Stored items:
----------------
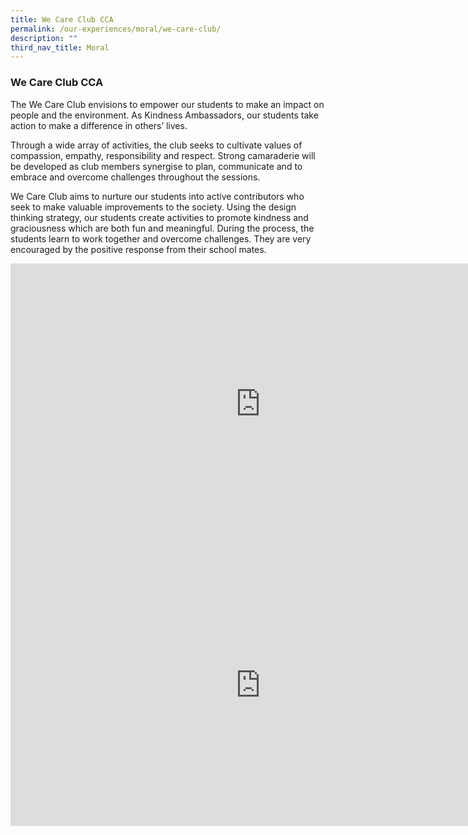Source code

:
 ```yaml
---
title: We Care Club CCA
permalink: /our-experiences/moral/we-care-club/
description: ""
third_nav_title: Moral
---
```

### **We Care Club CCA**
The We Care Club envisions to empower our students to make an impact on people and the environment. As Kindness Ambassadors, our students take action to make a difference in others’ lives.

Through a wide array of activities, the club seeks to cultivate values of compassion, empathy, responsibility and respect. Strong camaraderie will be developed as club members synergise to plan, communicate and to embrace and overcome challenges throughout the sessions.

We Care Club aims to nurture our students into active contributors who seek to make valuable improvements to the society. Using the design thinking strategy, our students create activities to promote kindness and graciousness which are both fun and meaningful. During the process, the students learn to work together and overcome challenges. They are very encouraged by the positive response from their school mates.

<iframe allowfullscreen="" allow="accelerometer; autoplay; clipboard-write; encrypted-media; gyroscope; picture-in-picture" frameborder="0" title="We Care CCA Promo Video" src="https://www.youtube.com/embed/UsTvHyTO65s" height="450" width="800"></iframe>

<iframe allowfullscreen="true" height="450" width="800" frameborder="0" src="https://docs.google.com/presentation/d/e/2PACX-1vR8LsKAmFAI-Thwj7lxgtmKad6ecwpkyZEM4SJ6bvErQ7j_pJdN3YQ3LSJrHdii2dDaNGDlLJLU_WpG/embed?start=false&amp;loop=false&amp;delayms=3000"></iframe>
----------------
- [Task statement]:
Please reproduce, word for word, every line from the first line of the records above through the line containing "The We Care", and leave out the pictures.

- [Expected output]:
Source code

:
 ```yaml
---
title: We Care Club CCA
permalink: /our-experiences/moral/we-care-club/
description: ""
third_nav_title: Moral
---
```

### **We Care Club CCA**
The We Care Club envisions to empower our students to make an impact on people and the environment. As Kindness Ambassadors, our students take action to make a difference in others’ lives.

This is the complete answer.